● TASK DIRECTIONS:
Please set down exactly the lines of the listing below from the line containing "- アドオンによる拡張（ランダマイザ、エクステンション、アダプタ）" through the line containing "### フォルクロアのレイヤ構成", both lines included, leaving out all other lines.
********************
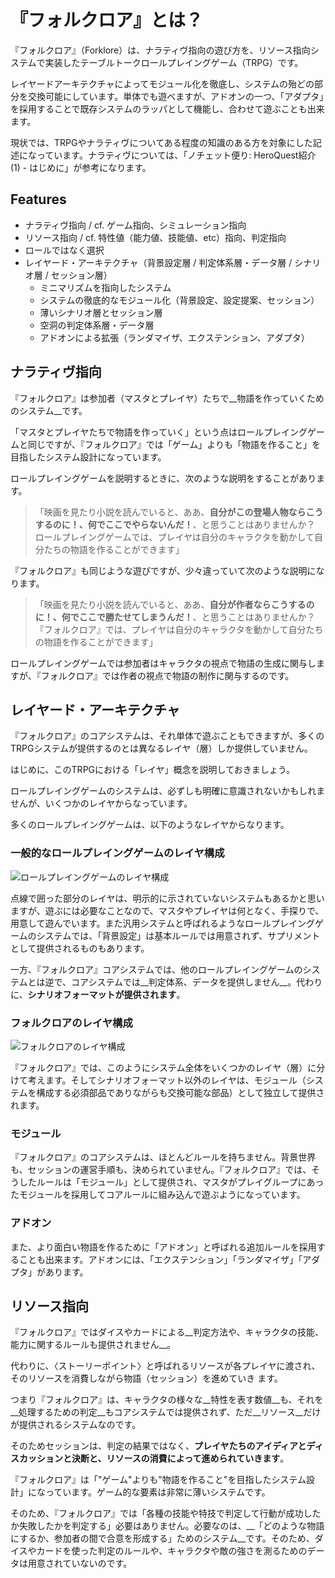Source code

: # 『フォルクロア』とは？
『フォルクロア』（Forklore）は、ナラティヴ指向の遊び方を、リソース指向システムで実装したテーブルトークロールプレイングゲーム（TRPG）です。

レイヤードアーキテクチャによってモジュール化を徹底し、システムの殆どの部分を交換可能にしています。単体でも遊べますが、アドオンの一つ、「アダプタ」を採用することで既存システムのラッパとして機能し、合わせて遊ぶことも出来ます。

現状では、TRPGやナラティヴについてある程度の知識のある方を対象にした記述になっています。ナラティヴについては、「ノチェット便り: HeroQuest紹介(1) - はじめに」が参考になります。

## Features
- ナラティヴ指向 / cf. ゲーム指向、シミュレーション指向
- リソース指向 / cf. 特性値（能力値、技能値、etc）指向、判定指向
- ロールではなく選択
- レイヤード・アーキテクチャ（背景設定層 / 判定体系層・データ層 / シナリオ層 / セッション層）
    - ミニマリズムを指向したシステム
    - システムの徹底的なモジュール化（背景設定、設定提案、セッション）
    - 薄いシナリオ層とセッション層
    - 空洞の判定体系層・データ層
    - アドオンによる拡張（ランダマイザ、エクステンション、アダプタ）

## ナラティヴ指向
『フォルクロア』は参加者（マスタとプレイヤ）たちで__物語を作っていくためのシステム__です。

「マスタとプレイヤたちで物語を作っていく」という点はロールプレイングゲームと同じですが、『フォルクロア』では「ゲーム」よりも「物語を作ること」を目指したシステム設計になっています。

ロールプレイングゲームを説明するときに、次のような説明をすることがあります。

> 「映画を見たり小説を読んでいると、ああ、__自分がこの登場人物ならこうするのに！、何でここでやらないんだ！__、と思うことはありませんか？　ロールプレイングゲームでは、プレイヤは自分のキャラクタを動かして自分たちの物語を作ることができます」

『フォルクロア』も同じような遊びですが、少々違っていて次のような説明になります。

> 「映画を見たり小説を読んでいると、ああ、__自分が作者ならこうするのに！、何でここで勝たせてしまうんだ！__、と思うことはありませんか？　『フォルクロア』では、プレイヤは自分のキャラクタを動かして自分たちの物語を作ることができます」

ロールプレイングゲームでは参加者はキャラクタの視点で物語の生成に関与しますが、『フォルクロア』では作者の視点で物語の制作に関与するのです。

## レイヤード・アーキテクチャ
『フォルクロア』のコアシステムは、それ単体で遊ぶこともできますが、多くのTRPGシステムが提供するのとは異なるレイヤ（層）しか提供していません。

はじめに、このTRPGにおける「レイヤ」概念を説明しておきましょう。

ロールプレイングゲームのシステムは、必ずしも明確に意識されないかもしれませんが、いくつかのレイヤからなっています。

多くのロールプレイングゲームは、以下のようなレイヤからなります。

### 一般的なロールプレイングゲームのレイヤ構成
![ロールプレイングゲームのレイヤ構成](http://trpg-labo.com/rpg/forklore-layer-1.png)

点線で囲った部分のレイヤは、明示的に示されていないシステムもあるかと思いますが、遊ぶには必要なことなので、マスタやプレイヤは何となく、手探りで、用意して遊んでいます。また汎用システムと呼ばれるようなロールプレイングゲームのシステムでは、「背景設定」は基本ルールでは用意されず、サプリメントとして提供されるものもあります。

一方、『フォルクロア』コアシステムでは、他のロールプレイングゲームのシステムとは逆で、コアシステムでは__判定体系、データを提供しません__。代わりに、__シナリオフォーマットが提供されます__。

### フォルクロアのレイヤ構成
![フォルクロアのレイヤ構成](http://trpg-labo.com/rpg/forklore-layer-2.png)

『フォルクロア』では、このようにシステム全体をいくつかのレイヤ（層）に分けて考えます。そしてシナリオフォーマット以外のレイヤは、モジュール（システムを構成する必須部品でありながらも交換可能な部品）として独立して提供されます。

### モジュール
『フォルクロア』のコアシステムは、ほとんどルールを持ちません。背景世界も、セッションの運営手順も、決められていません。『フォルクロア』では、そうしたルールは「モジュール」として提供され、マスタがプレイグループにあったモジュールを採用してコアルールに組み込んで遊ぶようになっています。

### アドオン
また、より面白い物語を作るために「アドオン」と呼ばれる追加ルールを採用することも出来ます。アドオンには、「エクステンション」「ランダマイザ」「アダプタ」があります。

## リソース指向
『フォルクロア』ではダイスやカードによる__判定方法や、キャラクタの技能、能力に関するルールも提供されません__。

代わりに、〈ストーリーポイント〉と呼ばれるリソースが各プレイヤに渡され、そのリソースを消費しながら物語（セッション）を進めていき
ます。

つまり『フォルクロア』は、キャラクタの様々な__特性を表す数値__も、それを__処理するための判定__もコアシステムでは提供されず、ただ__リソース__だけが提供されるシステムなのです。

そのためセッションは、判定の結果ではなく、__プレイヤたちのアイディアとディスカッションと決断と、リソースの消費によって進められていきます__。

『フォルクロア』は「"ゲーム"よりも"物語を作ること"を目指したシステム設計」になっています。ゲーム的な要素は非常に薄いシステムです。

そのため、『フォルクロア』では「各種の技能や特技で判定して行動が成功したか失敗したかを判定する」必要はありません。必要なのは、__「どのような物語にするか、参加者の間で合意を形成する」ためのシステム__です。そのため、ダイスやカードを使った判定のルールや、キャラクタや敵の強さを測るためのデータは用意されていないのです。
********************
● RESPONSE AREA:
    - アドオンによる拡張（ランダマイザ、エクステンション、アダプタ）

## ナラティヴ指向
『フォルクロア』は参加者（マスタとプレイヤ）たちで__物語を作っていくためのシステム__です。

「マスタとプレイヤたちで物語を作っていく」という点はロールプレイングゲームと同じですが、『フォルクロア』では「ゲーム」よりも「物語を作ること」を目指したシステム設計になっています。

ロールプレイングゲームを説明するときに、次のような説明をすることがあります。

> 「映画を見たり小説を読んでいると、ああ、__自分がこの登場人物ならこうするのに！、何でここでやらないんだ！__、と思うことはありませんか？　ロールプレイングゲームでは、プレイヤは自分のキャラクタを動かして自分たちの物語を作ることができます」

『フォルクロア』も同じような遊びですが、少々違っていて次のような説明になります。

> 「映画を見たり小説を読んでいると、ああ、__自分が作者ならこうするのに！、何でここで勝たせてしまうんだ！__、と思うことはありませんか？　『フォルクロア』では、プレイヤは自分のキャラクタを動かして自分たちの物語を作ることができます」

ロールプレイングゲームでは参加者はキャラクタの視点で物語の生成に関与しますが、『フォルクロア』では作者の視点で物語の制作に関与するのです。

## レイヤード・アーキテクチャ
『フォルクロア』のコアシステムは、それ単体で遊ぶこともできますが、多くのTRPGシステムが提供するのとは異なるレイヤ（層）しか提供していません。

はじめに、このTRPGにおける「レイヤ」概念を説明しておきましょう。

ロールプレイングゲームのシステムは、必ずしも明確に意識されないかもしれませんが、いくつかのレイヤからなっています。

多くのロールプレイングゲームは、以下のようなレイヤからなります。

### 一般的なロールプレイングゲームのレイヤ構成
![ロールプレイングゲームのレイヤ構成](http://trpg-labo.com/rpg/forklore-layer-1.png)

点線で囲った部分のレイヤは、明示的に示されていないシステムもあるかと思いますが、遊ぶには必要なことなので、マスタやプレイヤは何となく、手探りで、用意して遊んでいます。また汎用システムと呼ばれるようなロールプレイングゲームのシステムでは、「背景設定」は基本ルールでは用意されず、サプリメントとして提供されるものもあります。

一方、『フォルクロア』コアシステムでは、他のロールプレイングゲームのシステムとは逆で、コアシステムでは__判定体系、データを提供しません__。代わりに、__シナリオフォーマットが提供されます__。

### フォルクロアのレイヤ構成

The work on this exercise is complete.